The average age of its rolling stock was 11.3 years old in March 2018.
TransPennine Express is second, at 11.8 years old, followed by Virgin West Coast (13.5 years old).
A Northern spokesperson said: "Northern is delivering the biggest modernisation programme in a generation as part of a PS600m investment.
"This includes 98 new trains with the first ones in the UK undergoing track testing.

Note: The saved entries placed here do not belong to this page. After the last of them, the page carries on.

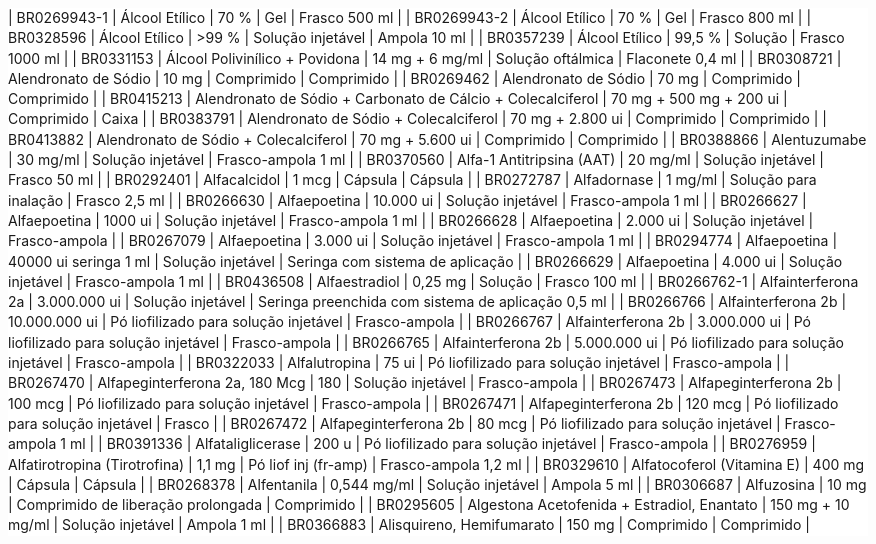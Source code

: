 | BR0269943-1 | Álcool Etílico | 70 % | Gel | Frasco 500 ml |
| BR0269943-2 | Álcool Etílico | 70 % | Gel | Frasco 800 ml |
| BR0328596 | Álcool Etílico | >99 % | Solução injetável | Ampola 10 ml |
| BR0357239 | Álcool Etílico | 99,5 % | Solução | Frasco 1000 ml |
| BR0331153 | Álcool Polivinílico + Povidona | 14 mg + 6 mg/ml | Solução oftálmica | Flaconete 0,4 ml |
| BR0308721 | Alendronato de Sódio | 10 mg | Comprimido | Comprimido |
| BR0269462 | Alendronato de Sódio | 70 mg | Comprimido | Comprimido |
| BR0415213 | Alendronato de Sódio + Carbonato de Cálcio + Colecalciferol | 70 mg + 500 mg + 200 ui | Comprimido | Caixa |
| BR0383791 | Alendronato de Sódio + Colecalciferol | 70 mg + 2.800 ui | Comprimido | Comprimido |
| BR0413882 | Alendronato de Sódio + Colecalciferol | 70 mg + 5.600 ui | Comprimido | Comprimido |
| BR0388866 | Alentuzumabe | 30 mg/ml | Solução injetável | Frasco-ampola 1 ml |
| BR0370560 | Alfa-1 Antitripsina (AAT) | 20 mg/ml | Solução injetável | Frasco 50 ml |
| BR0292401 | Alfacalcidol | 1 mcg | Cápsula | Cápsula |
| BR0272787 | Alfadornase | 1 mg/ml | Solução para inalação | Frasco 2,5 ml |
| BR0266630 | Alfaepoetina | 10.000 ui | Solução injetável | Frasco-ampola 1 ml |
| BR0266627 | Alfaepoetina | 1000 ui | Solução injetável | Frasco-ampola 1 ml |
| BR0266628 | Alfaepoetina | 2.000 ui | Solução injetável | Frasco-ampola |
| BR0267079 | Alfaepoetina | 3.000 ui | Solução injetável | Frasco-ampola 1 ml |
| BR0294774 | Alfaepoetina | 40000 ui seringa 1 ml | Solução injetável | Seringa com sistema de aplicação |
| BR0266629 | Alfaepoetina | 4.000 ui | Solução injetável | Frasco-ampola 1 ml |
| BR0436508 | Alfaestradiol | 0,25 mg | Solução | Frasco 100 ml |
| BR0266762-1 | Alfainterferona 2a | 3.000.000 ui | Solução injetável | Seringa preenchida com sistema de aplicação 0,5 ml |
| BR0266766 | Alfainterferona 2b | 10.000.000 ui | Pó liofilizado para solução injetável | Frasco-ampola |
| BR0266767 | Alfainterferona 2b | 3.000.000 ui | Pó liofilizado para solução injetável | Frasco-ampola |
| BR0266765 | Alfainterferona 2b | 5.000.000 ui | Pó liofilizado para solução injetável | Frasco-ampola |
| BR0322033 | Alfalutropina | 75 ui | Pó liofilizado para solução injetável | Frasco-ampola |
| BR0267470 | Alfapeginterferona 2a, 180 Mcg | 180 | Solução injetável | Frasco-ampola |
| BR0267473 | Alfapeginterferona 2b | 100 mcg | Pó liofilizado para solução injetável | Frasco-ampola |
| BR0267471 | Alfapeginterferona 2b | 120 mcg | Pó liofilizado para solução injetável | Frasco |
| BR0267472 | Alfapeginterferona 2b | 80 mcg | Pó liofilizado para solução injetável | Frasco-ampola 1 ml |
| BR0391336 | Alfataliglicerase | 200 u | Pó liofilizado para solução injetável | Frasco-ampola |
| BR0276959 | Alfatirotropina (Tirotrofina) | 1,1 mg | Pó liof inj (fr-amp) | Frasco-ampola 1,2 ml |
| BR0329610 | Alfatocoferol (Vitamina E) | 400 mg | Cápsula | Cápsula |
| BR0268378 | Alfentanila | 0,544 mg/ml | Solução injetável | Ampola 5 ml |
| BR0306687 | Alfuzosina | 10 mg | Comprimido de liberação prolongada | Comprimido |
| BR0295605 | Algestona Acetofenida + Estradiol, Enantato | 150 mg + 10 mg/ml | Solução injetável | Ampola 1 ml |
| BR0366883 | Alisquireno, Hemifumarato | 150 mg | Comprimido | Comprimido |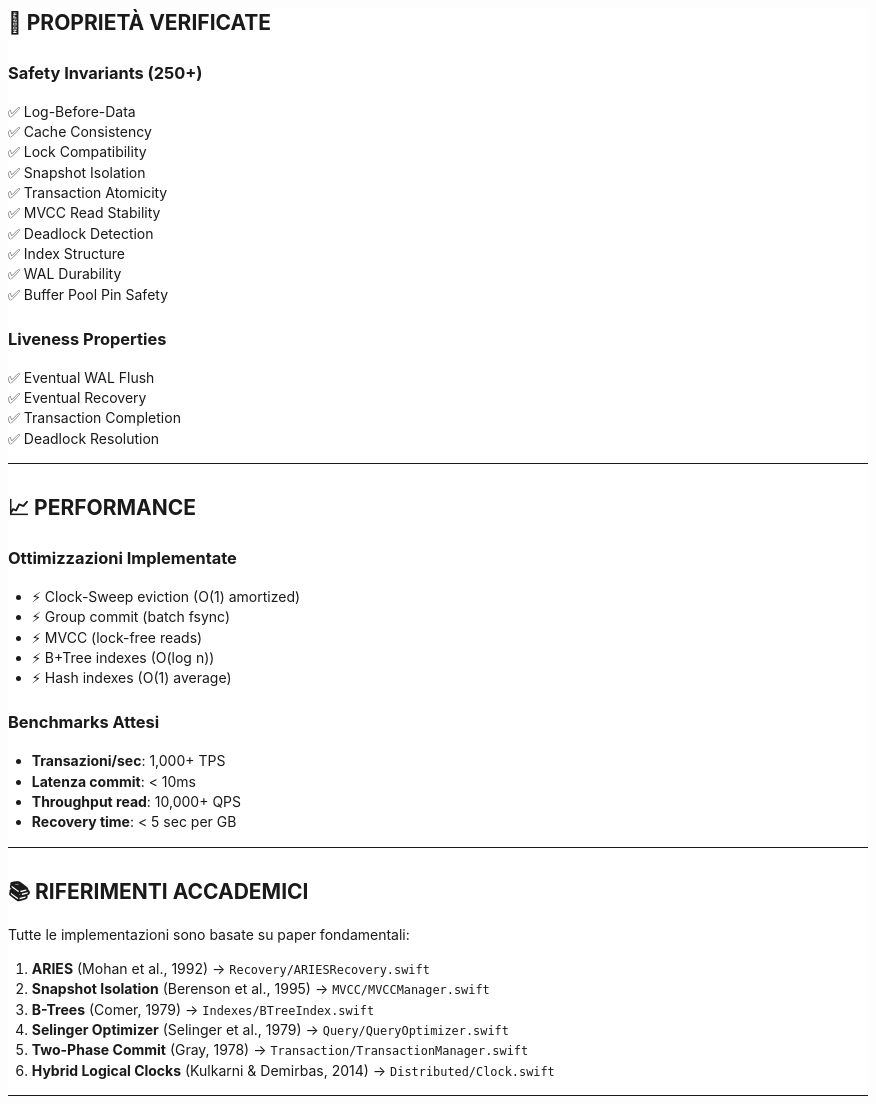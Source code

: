 
## 🔬 PROPRIETÀ VERIFICATE

### Safety Invariants (250+)
✅ Log-Before-Data  
✅ Cache Consistency  
✅ Lock Compatibility  
✅ Snapshot Isolation  
✅ Transaction Atomicity  
✅ MVCC Read Stability  
✅ Deadlock Detection  
✅ Index Structure  
✅ WAL Durability  
✅ Buffer Pool Pin Safety

### Liveness Properties
✅ Eventual WAL Flush  
✅ Eventual Recovery  
✅ Transaction Completion  
✅ Deadlock Resolution

---

## 📈 PERFORMANCE

### Ottimizzazioni Implementate
- ⚡ Clock-Sweep eviction (O(1) amortized)
- ⚡ Group commit (batch fsync)
- ⚡ MVCC (lock-free reads)
- ⚡ B+Tree indexes (O(log n))
- ⚡ Hash indexes (O(1) average)

### Benchmarks Attesi
- **Transazioni/sec**: 1,000+ TPS
- **Latenza commit**: < 10ms
- **Throughput read**: 10,000+ QPS
- **Recovery time**: < 5 sec per GB

---

## 📚 RIFERIMENTI ACCADEMICI

Tutte le implementazioni sono basate su paper fondamentali:

1. **ARIES** (Mohan et al., 1992) → `Recovery/ARIESRecovery.swift`
2. **Snapshot Isolation** (Berenson et al., 1995) → `MVCC/MVCCManager.swift`
3. **B-Trees** (Comer, 1979) → `Indexes/BTreeIndex.swift`
4. **Selinger Optimizer** (Selinger et al., 1979) → `Query/QueryOptimizer.swift`
5. **Two-Phase Commit** (Gray, 1978) → `Transaction/TransactionManager.swift`
6. **Hybrid Logical Clocks** (Kulkarni & Demirbas, 2014) → `Distributed/Clock.swift`

---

Built in the 1980s, the outdated Pacers will be retired with the first to be removed from service by the end of the year.
"All remaining trains will be refurbished to a high standard including new flooring, seats, CCTV, power sockets and Wi-Fi."
The data was contained in an annual report by the ORR. It shows that average age of rolling stock actually fell slightly across Britain as a whole in 2017/18, from 20.2 years old to 19.6 years old.
That was because a number of operators introduced new trains on their lines.
The average age of British rolling stock has generally been rising since 2005/06, when it stood at a record low of 13.0 years old.
That was because of a number of train replacement programmes in the years after the privatisation of British Rail.
However, since then the age has been rising again and has been approaching levels not seen since last century.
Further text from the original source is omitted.